Mistake #3: Not representing the proper taxes and fees on the bill.
The VoIP world got off to a crazy start with offers flying all over the country for unlimited service for a low flat monthly fee. All the service providers were taking the stance that “hey, its internet, it isn’t taxable” so needless to say thousands of new companies were launched with little to no regard for taxation compliance.
As always, the regulatory agencies were slow to catch up, but as they always do when tax dollars are on the table, they caught up. Now VoIP providers all over the country are scrambling to understand the tax they should and should not collect based on the type of service they are and how it is billed and delivered.

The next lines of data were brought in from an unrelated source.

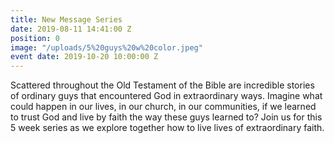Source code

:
 ```yaml
---
title: New Message Series
date: 2019-08-11 14:41:00 Z
position: 0
image: "/uploads/5%20guys%20w%20color.jpeg"
event date: 2019-10-20 10:00:00 Z
---
```


Scattered throughout the Old Testament of the Bible are incredible stories of ordinary guys that encountered God in extraordinary ways. Imagine what could happen in our lives, in our church, in our communities, if we learned to trust God and live by faith the way these guys learned to?  Join us for this 5 week series as we explore together how to live lives of extraordinary faith.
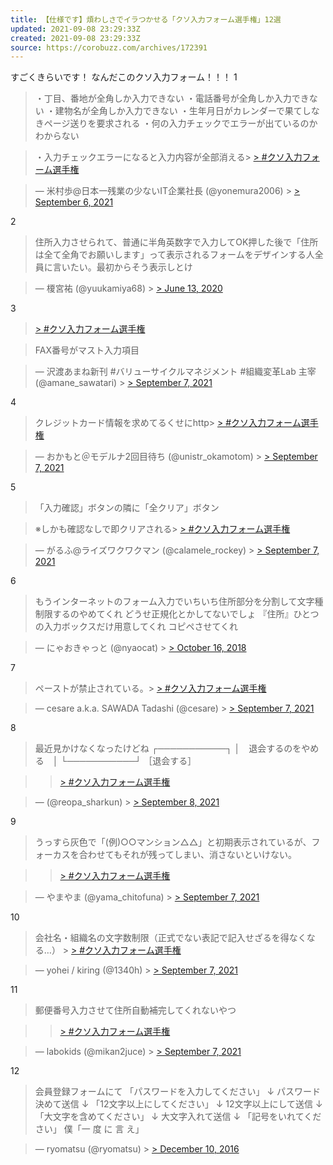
 ```yaml
---
title: 【仕様です】煩わしさでイラつかせる「クソ入力フォーム選手権」12選
updated: 2021-09-08 23:29:33Z
created: 2021-09-08 23:29:33Z
source: https://corobuzz.com/archives/172391
---
```


すごくきらいです！
なんだこのクソ入力フォーム！！！
1
> ・丁目、番地が全角しか入力できない
> ・電話番号が全角しか入力できない
> ・建物名が全角しか入力できない
> ・生年月日がカレンダーで果てしなきページ送りを要求される
> ・何の入力チェックでエラーが出ているのかわからない

> ・入力チェックエラーになると入力内容が全部消える> [> #クソ入力フォーム選手権](https://twitter.com/hashtag/%E3%82%AF%E3%82%BD%E5%85%A5%E5%8A%9B%E3%83%95%E3%82%A9%E3%83%BC%E3%83%A0%E9%81%B8%E6%89%8B%E6%A8%A9?src=hash&ref_src=twsrc%5Etfw)

> — 米村歩@日本一残業の少ないIT企業社長 (@yonemura2006) > [> September 6, 2021](https://twitter.com/yonemura2006/status/1434875192631705602?ref_src=twsrc%5Etfw)

2

> 住所入力させられて、普通に半角英数字で入力してOK押した後で「住所は全て全角でお願いします」って表示されるフォームをデザインする人全員に言いたい。最初からそう表示しとけ

> — 榎宮祐 (@yuukamiya68) > [> June 13, 2020](https://twitter.com/yuukamiya68/status/1271599663754309633?ref_src=twsrc%5Etfw)

3

> [> #クソ入力フォーム選手権](https://twitter.com/hashtag/%E3%82%AF%E3%82%BD%E5%85%A5%E5%8A%9B%E3%83%95%E3%82%A9%E3%83%BC%E3%83%A0%E9%81%B8%E6%89%8B%E6%A8%A9?src=hash&ref_src=twsrc%5Etfw)

> FAX番号がマスト入力項目

> — 沢渡あまね新刊 #バリューサイクルマネジメント #組織変革Lab 主宰 (@amane_sawatari) > [> September 7, 2021](https://twitter.com/amane_sawatari/status/1435069531597139968?ref_src=twsrc%5Etfw)

4

> クレジットカード情報を求めてるくせにhttp> [> #クソ入力フォーム選手権](https://twitter.com/hashtag/%E3%82%AF%E3%82%BD%E5%85%A5%E5%8A%9B%E3%83%95%E3%82%A9%E3%83%BC%E3%83%A0%E9%81%B8%E6%89%8B%E6%A8%A9?src=hash&ref_src=twsrc%5Etfw)

> — おかもと＠モデルナ2回目待ち (@unistr_okamotom) > [> September 7, 2021](https://twitter.com/unistr_okamotom/status/1435078744452911108?ref_src=twsrc%5Etfw)

5
> 「入力確認」ボタンの隣に「全クリア」ボタン

> ※しかも確認なしで即クリアされる> [> #クソ入力フォーム選手権](https://twitter.com/hashtag/%E3%82%AF%E3%82%BD%E5%85%A5%E5%8A%9B%E3%83%95%E3%82%A9%E3%83%BC%E3%83%A0%E9%81%B8%E6%89%8B%E6%A8%A9?src=hash&ref_src=twsrc%5Etfw)

> — がるふ@ライズワクワクマン (@calamele_rockey) > [> September 7, 2021](https://twitter.com/calamele_rockey/status/1435085850748932096?ref_src=twsrc%5Etfw)

6

> もうインターネットのフォーム入力でいちいち住所部分を分割して文字種制限するのやめてくれ どうせ正規化とかしてないでしょ 『住所』ひとつの入力ボックスだけ用意してくれ コピペさせてくれ

> — にゃおきゃっと (@nyaocat) > [> October 16, 2018](https://twitter.com/nyaocat/status/1051994617229369344?ref_src=twsrc%5Etfw)

7

> ペーストが禁止されている。> [> #クソ入力フォーム選手権](https://twitter.com/hashtag/%E3%82%AF%E3%82%BD%E5%85%A5%E5%8A%9B%E3%83%95%E3%82%A9%E3%83%BC%E3%83%A0%E9%81%B8%E6%89%8B%E6%A8%A9?src=hash&ref_src=twsrc%5Etfw)

> — cesare a.k.a. SAWADA Tadashi (@cesare) > [> September 7, 2021](https://twitter.com/cesare/status/1435133802964140032?ref_src=twsrc%5Etfw)

8
> 最近見かけなくなったけどね
> ┌───────────┐
> │　退会するのをやめる　│
> └───────────┘
>  ［退会する］

>   > [> #クソ入力フォーム選手権](https://twitter.com/hashtag/%E3%82%AF%E3%82%BD%E5%85%A5%E5%8A%9B%E3%83%95%E3%82%A9%E3%83%BC%E3%83%A0%E9%81%B8%E6%89%8B%E6%A8%A9?src=hash&ref_src=twsrc%5Etfw)

> — (@reopa_sharkun) > [> September 8, 2021](https://twitter.com/reopa_sharkun/status/1435455901914202113?ref_src=twsrc%5Etfw)

9
> うっすら灰色で「(例)○○マンション△△」と初期表示されているが、フォーカスを合わせてもそれが残ってしまい、消さないといけない。

>   > [> #クソ入力フォーム選手権](https://twitter.com/hashtag/%E3%82%AF%E3%82%BD%E5%85%A5%E5%8A%9B%E3%83%95%E3%82%A9%E3%83%BC%E3%83%A0%E9%81%B8%E6%89%8B%E6%A8%A9?src=hash&ref_src=twsrc%5Etfw)

> — やまやま (@yama_chitofuna) > [> September 7, 2021](https://twitter.com/yama_chitofuna/status/1435371658697601024?ref_src=twsrc%5Etfw)

10

> 会社名・組織名の文字数制限（正式でない表記で記入せざるを得なくなる…） > [> #クソ入力フォーム選手権](https://twitter.com/hashtag/%E3%82%AF%E3%82%BD%E5%85%A5%E5%8A%9B%E3%83%95%E3%82%A9%E3%83%BC%E3%83%A0%E9%81%B8%E6%89%8B%E6%A8%A9?src=hash&ref_src=twsrc%5Etfw)

> — yohei / kiring (@1340h) > [> September 7, 2021](https://twitter.com/1340h/status/1435071260292120577?ref_src=twsrc%5Etfw)

11
> 郵便番号入力させて住所自動補完してくれないやつ

>   > [> #クソ入力フォーム選手権](https://twitter.com/hashtag/%E3%82%AF%E3%82%BD%E5%85%A5%E5%8A%9B%E3%83%95%E3%82%A9%E3%83%BC%E3%83%A0%E9%81%B8%E6%89%8B%E6%A8%A9?src=hash&ref_src=twsrc%5Etfw)

> — labokids (@mikan2juce) > [> September 7, 2021](https://twitter.com/mikan2juce/status/1435070942141550594?ref_src=twsrc%5Etfw)

12
> 会員登録フォームにて
> 「パスワードを入力してください」
> ↓
> パスワード決めて送信
> ↓
> 「12文字以上にしてください」
> ↓
> 12文字以上にして送信
> ↓
> 「大文字を含めてください」
> ↓
> 大文字入れて送信
> ↓
> 「記号をいれてください」
> 僕「一 度 に 言 え」

> — ryomatsu (@ryomatsu) > [> December 10, 2016](https://twitter.com/ryomatsu/status/807479984126210048?ref_src=twsrc%5Etfw)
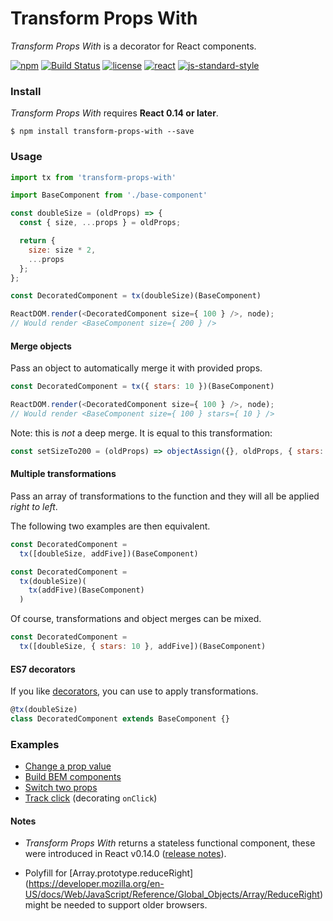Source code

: # Transform Props With

*Transform Props With* is a decorator for React components.

[![npm](https://img.shields.io/npm/v/transform-props-with.svg?style=flat-square)](https://www.npmjs.com/package/transform-props-with)
[![Build Status](https://img.shields.io/badge/build-passed-brightgreen.svg?style=flat-square)](https://semaphoreci.com/robinpokorny/transform-props-with)
[![license](https://img.shields.io/npm/l/transform-props-with.svg?style=flat-square)](https://github.com/robinpokorny/transform-props-with/blob/master/LICENSE)
[![react](https://img.shields.io/badge/react->%3D%200.14-brightgreen.svg?style=flat-square)](https://facebook.github.io/react/blog/2015/10/07/react-v0.14.html)
[![js-standard-style](https://img.shields.io/badge/code%20style-standard-lightgrey.svg?style=flat-square)](http://standardjs.com/)


### Install

*Transform Props With* requires **React 0.14 or later**.

```shell
$ npm install transform-props-with --save
```

### Usage

```js
import tx from 'transform-props-with'

import BaseComponent from './base-component'

const doubleSize = (oldProps) => {
  const { size, ...props } = oldProps;

  return {
    size: size * 2,
    ...props
  };
};

const DecoratedComponent = tx(doubleSize)(BaseComponent)

ReactDOM.render(<DecoratedComponent size={ 100 } />, node);
// Would render <BaseComponent size={ 200 } />
```

#### Merge objects

Pass an object to automatically merge it with provided props.

```js
const DecoratedComponent = tx({ stars: 10 })(BaseComponent)

ReactDOM.render(<DecoratedComponent size={ 100 } />, node);
// Would render <BaseComponent size={ 100 } stars={ 10 } />

```

Note: this is *not* a deep merge. It is equal to this transformation:

```js
const setSizeTo200 = (oldProps) => objectAssign({}, oldProps, { stars: 10 })
```

#### Multiple transformations

Pass an array of transformations to the function and they will all be applied *right to left*.

The following two examples are then equivalent.

```js
const DecoratedComponent =
  tx([doubleSize, addFive])(BaseComponent)
```

```js
const DecoratedComponent =
  tx(doubleSize)(
    tx(addFive)(BaseComponent)
  )
```

Of course, transformations and object merges can be mixed.

```js
const DecoratedComponent =
  tx([doubleSize, { stars: 10 }, addFive])(BaseComponent)
```

#### ES7 decorators

If you like [decorators](https://github.com/wycats/javascript-decorators),
you can use to apply transformations.

```js
@tx(doubleSize)
class DecoratedComponent extends BaseComponent {}
```

### Examples

* [Change a prop value](examples/double-size.js)
* [Build BEM components](examples/bem.js)
* [Switch two props](examples/switch-foo-bar.js)
* [Track click](examples/track-click.js) (decorating `onClick`)

#### Notes

* *Transform Props With* returns a stateless functional component, these were introduced in
React v0.14.0 ([release notes](https://facebook.github.io/react/blog/2015/10/07/react-v0.14.html)).

* Polyfill for
[Array.prototype.reduceRight] (https://developer.mozilla.org/en-US/docs/Web/JavaScript/Reference/Global_Objects/Array/ReduceRight)
might be needed to support older browsers.
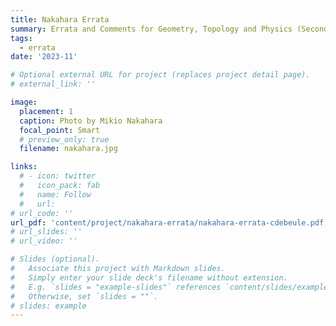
 ```yaml
---
title: Nakahara Errata
summary: Errata and Comments for Geometry, Topology and Physics (Second Edition) by Mikio Nakahara. Work in progress.
tags:
  - errata
date: '2023-11'

# Optional external URL for project (replaces project detail page).
# external_link: ''

image:
  placement: 1
  caption: Photo by Mikio Nakahara
  focal_point: Smart
  # preview_only: true
  filename: nakahara.jpg

links:
  # - icon: twitter
  #   icon_pack: fab
  #   name: Follow
  #   url:
# url_code: ''
url_pdf: 'content/project/nakahara-errata/nakahara-errata-cdebeule.pdf'
# url_slides: ''
# url_video: ''

# Slides (optional).
#   Associate this project with Markdown slides.
#   Simply enter your slide deck's filename without extension.
#   E.g. `slides = "example-slides"` references `content/slides/example-slides.md`.
#   Otherwise, set `slides = ""`.
# slides: example
---
```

However, while many are catching on that tax is something they should be collecting, the question becomes what taxes? Along with that question is how do I represent those taxes on the bill?
As Talk America discovered in 2006, not properly representing the taxes on the bill can be as bad as not collecting them at all. The FTC is extremely diligent in protecting consumers from what they perceive as being false or misleading statements.
So what do we do? Well here is a quick reference list of some things you need to be sure you get right:
- Understand the difference between provider based taxes, and consumer based taxes.
- Understand which of these taxes are pass-through taxes, which are not pass-through taxes and which are optional to be passed through to the consumer.
- Make sure that you call a fee a fee and not a tax.
- Make sure you call a surcharge a surcharge and not a tax.
- Make sure that you write out the exact nomenclature that the taxing authority expects to see. Abbreviations or modifications to the bill can cause you problems.
Nothing prevents a carrier or service provider from charging to recover costs or overhead, but improperly implying that those fees are somehow mandated by the government will get you in more trouble than it is worth.